— Значит, это вы вернули меня? Вы — те, кто за всем этим стоит? — я шагнул ближе, пытаясь разгадать выражение её лица.
— Не мы, — она покачала головой с лёгкой усмешкой. — В этой… игре каждый занимает своё место. Есть инвесторы — те, кто финансирует проект и получает выгоду. Есть Кураторы — те, кто разрабатывает сценарии и отвечает за отдельные эксперименты. Мы, Арбитры — лишь надзиратели, а не игроки. Я здесь, чтобы обеспечить соблюдение правил и предотвратить ситуации, угрожающие целостности эксперимента.

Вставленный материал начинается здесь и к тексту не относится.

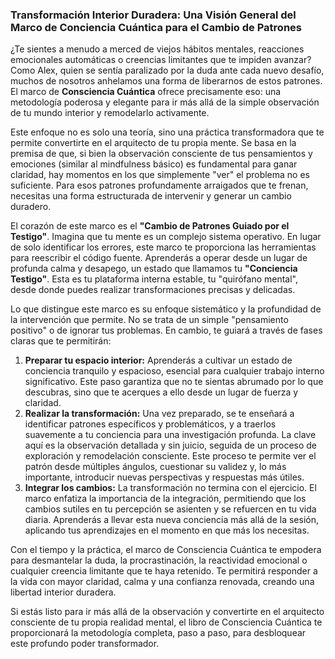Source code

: ### Transformación Interior Duradera: Una Visión General del Marco de Conciencia Cuántica para el Cambio de Patrones
¿Te sientes a menudo a merced de viejos hábitos mentales, reacciones emocionales automáticas o creencias limitantes que te impiden avanzar? Como Alex, quien se sentía paralizado por la duda ante cada nuevo desafío, muchos de nosotros anhelamos una forma de liberarnos de estos patrones. El marco de **Consciencia Cuántica** ofrece precisamente eso: una metodología poderosa y elegante para ir más allá de la simple observación de tu mundo interior y remodelarlo activamente.

Este enfoque no es solo una teoría, sino una práctica transformadora que te permite convertirte en el arquitecto de tu propia mente. Se basa en la premisa de que, si bien la observación consciente de tus pensamientos y emociones (similar al mindfulness básico) es fundamental para ganar claridad, hay momentos en los que simplemente "ver" el problema no es suficiente. Para esos patrones profundamente arraigados que te frenan, necesitas una forma estructurada de intervenir y generar un cambio duradero.

El corazón de este marco es el **"Cambio de Patrones Guiado por el Testigo"**. Imagina que tu mente es un complejo sistema operativo. En lugar de solo identificar los errores, este marco te proporciona las herramientas para reescribir el código fuente. Aprenderás a operar desde un lugar de profunda calma y desapego, un estado que llamamos tu **"Conciencia Testigo"**. Esta es tu plataforma interna estable, tu "quirófano mental", desde donde puedes realizar transformaciones precisas y delicadas.

Lo que distingue este marco es su enfoque sistemático y la profundidad de la intervención que permite. No se trata de un simple "pensamiento positivo" o de ignorar tus problemas. En cambio, te guiará a través de fases claras que te permitirán:

1.  **Preparar tu espacio interior:** Aprenderás a cultivar un estado de conciencia tranquilo y espacioso, esencial para cualquier trabajo interno significativo. Este paso garantiza que no te sientas abrumado por lo que descubras, sino que te acerques a ello desde un lugar de fuerza y claridad.
2.  **Realizar la transformación:** Una vez preparado, se te enseñará a identificar patrones específicos y problemáticos, y a traerlos suavemente a tu conciencia para una investigación profunda. La clave aquí es la observación detallada y sin juicio, seguida de un proceso de exploración y remodelación consciente. Este proceso te permite ver el patrón desde múltiples ángulos, cuestionar su validez y, lo más importante, introducir nuevas perspectivas y respuestas más útiles.
3.  **Integrar los cambios:** La transformación no termina con el ejercicio. El marco enfatiza la importancia de la integración, permitiendo que los cambios sutiles en tu percepción se asienten y se refuercen en tu vida diaria. Aprenderás a llevar esta nueva conciencia más allá de la sesión, aplicando tus aprendizajes en el momento en que más los necesitas.

Con el tiempo y la práctica, el marco de Consciencia Cuántica te empodera para desmantelar la duda, la procrastinación, la reactividad emocional o cualquier creencia limitante que te haya retenido. Te permitirá responder a la vida con mayor claridad, calma y una confianza renovada, creando una libertad interior duradera.

Si estás listo para ir más allá de la observación y convertirte en el arquitecto consciente de tu propia realidad mental, el libro de Consciencia Cuántica te proporcionará la metodología completa, paso a paso, para desbloquear este profundo poder transformador.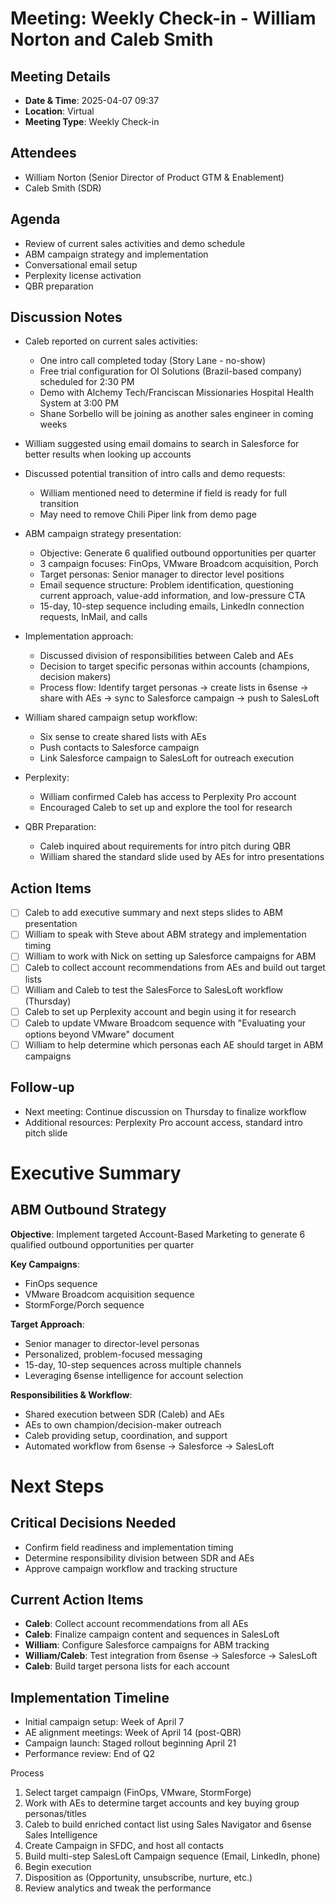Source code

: # Meeting: Weekly Check-in - William Norton and Caleb Smith

## Meeting Details

- **Date & Time**: 2025-04-07 09:37
- **Location**: Virtual
- **Meeting Type**: Weekly Check-in

## Attendees

- William Norton (Senior Director of Product GTM & Enablement)
- Caleb Smith (SDR)

## Agenda

- Review of current sales activities and demo schedule
- ABM campaign strategy and implementation
- Conversational email setup
- Perplexity license activation
- QBR preparation

## Discussion Notes

- Caleb reported on current sales activities:
    
    - One intro call completed today (Story Lane - no-show)
    - Free trial configuration for OI Solutions (Brazil-based company) scheduled for 2:30 PM
    - Demo with Alchemy Tech/Franciscan Missionaries Hospital Health System at 3:00 PM
    - Shane Sorbello will be joining as another sales engineer in coming weeks
- William suggested using email domains to search in Salesforce for better results when looking up accounts
    
- Discussed potential transition of intro calls and demo requests:
    
    - William mentioned need to determine if field is ready for full transition
    - May need to remove Chili Piper link from demo page
- ABM campaign strategy presentation:
    
    - Objective: Generate 6 qualified outbound opportunities per quarter
    - 3 campaign focuses: FinOps, VMware Broadcom acquisition, Porch
    - Target personas: Senior manager to director level positions
    - Email sequence structure: Problem identification, questioning current approach, value-add information, and low-pressure CTA
    - 15-day, 10-step sequence including emails, LinkedIn connection requests, InMail, and calls
- Implementation approach:
    
    - Discussed division of responsibilities between Caleb and AEs
    - Decision to target specific personas within accounts (champions, decision makers)
    - Process flow: Identify target personas → create lists in 6sense → share with AEs → sync to Salesforce campaign → push to SalesLoft
- William shared campaign setup workflow:
    
    - Six sense to create shared lists with AEs
    - Push contacts to Salesforce campaign
    - Link Salesforce campaign to SalesLoft for outreach execution
- Perplexity:
    
    - William confirmed Caleb has access to Perplexity Pro account
    - Encouraged Caleb to set up and explore the tool for research
- QBR Preparation:
    
    - Caleb inquired about requirements for intro pitch during QBR
    - William shared the standard slide used by AEs for intro presentations

## Action Items

- [ ] Caleb to add executive summary and next steps slides to ABM presentation
- [ ] William to speak with Steve about ABM strategy and implementation timing
- [ ] William to work with Nick on setting up Salesforce campaigns for ABM
- [ ] Caleb to collect account recommendations from AEs and build out target lists
- [ ] William and Caleb to test the SalesForce to SalesLoft workflow (Thursday)
- [ ] Caleb to set up Perplexity account and begin using it for research
- [ ] Caleb to update VMware Broadcom sequence with "Evaluating your options beyond VMware" document
- [ ] William to help determine which personas each AE should target in ABM campaigns

## Follow-up

- Next meeting: Continue discussion on Thursday to finalize workflow
- Additional resources: Perplexity Pro account access, standard intro pitch slide


# Executive Summary

## ABM Outbound Strategy

**Objective**: Implement targeted Account-Based Marketing to generate 6 qualified outbound opportunities per quarter

**Key Campaigns**:

- FinOps sequence
- VMware Broadcom acquisition sequence
- StormForge/Porch sequence

**Target Approach**:

- Senior manager to director-level personas
- Personalized, problem-focused messaging
- 15-day, 10-step sequences across multiple channels
- Leveraging 6sense intelligence for account selection

**Responsibilities & Workflow**:

- Shared execution between SDR (Caleb) and AEs
- AEs to own champion/decision-maker outreach
- Caleb providing setup, coordination, and support
- Automated workflow from 6sense → Salesforce → SalesLoft


# Next Steps

## Critical Decisions Needed
- Confirm field readiness and implementation timing
- Determine responsibility division between SDR and AEs
- Approve campaign workflow and tracking structure

## Current Action Items
- **Caleb**: Collect account recommendations from all AEs
- **Caleb**: Finalize campaign content and sequences in SalesLoft
- **William**: Configure Salesforce campaigns for ABM tracking
- **William/Caleb**: Test integration from 6sense → Salesforce → SalesLoft
- **Caleb**: Build target persona lists for each account

## Implementation Timeline
- Initial campaign setup: Week of April 7
- AE alignment meetings: Week of April 14 (post-QBR)
- Campaign launch: Staged rollout beginning April 21
- Performance review: End of Q2


Process
1. Select target campaign (FinOps, VMware, StormForge)
2. Work with AEs to determine target accounts and key buying group personas/titles
3. Caleb to build enriched contact list using Sales Navigator and 6sense Sales Intelligence
4. Create Campaign in SFDC, and host all contacts
5. Build multi-step SalesLoft Campaign sequence (Email, LinkedIn, phone)
6. Begin execution
7. Disposition as (Opportunity, unsubscribe, nurture, etc.)
8. Review analytics and tweak the performance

Ксалфа сделала плавный жест рукой, и голограмма планеты увеличилась, фокусируясь на Северной Америке, где преобладали янтарно-жёлтые точки.
— Здесь фракция Халликс тестирует вариант, где носители вируса сохраняют сознание, — продолжила она размеренным тоном лектора. — Люди получают регенерацию и выносливость мертвецов, но остаются разумными.
В центре голограммы появилось изображение человека с серой кожей и полыхающими жёлтым глазами. Его грудь была разворочена, обнажая переломанные рёбра и пульсирующие внутренние органы. Но он стоял прямо, сжимая в руках оружие, и его взгляд горел сознательной ненавистью.
— Не самый практичный подход, — поморщилась Ксалфа. — Слишком много побочных эффектов: психозы, неконтролируемый каннибализм, постоянная агония. Но выживаемость… по-настоящему впечатляет.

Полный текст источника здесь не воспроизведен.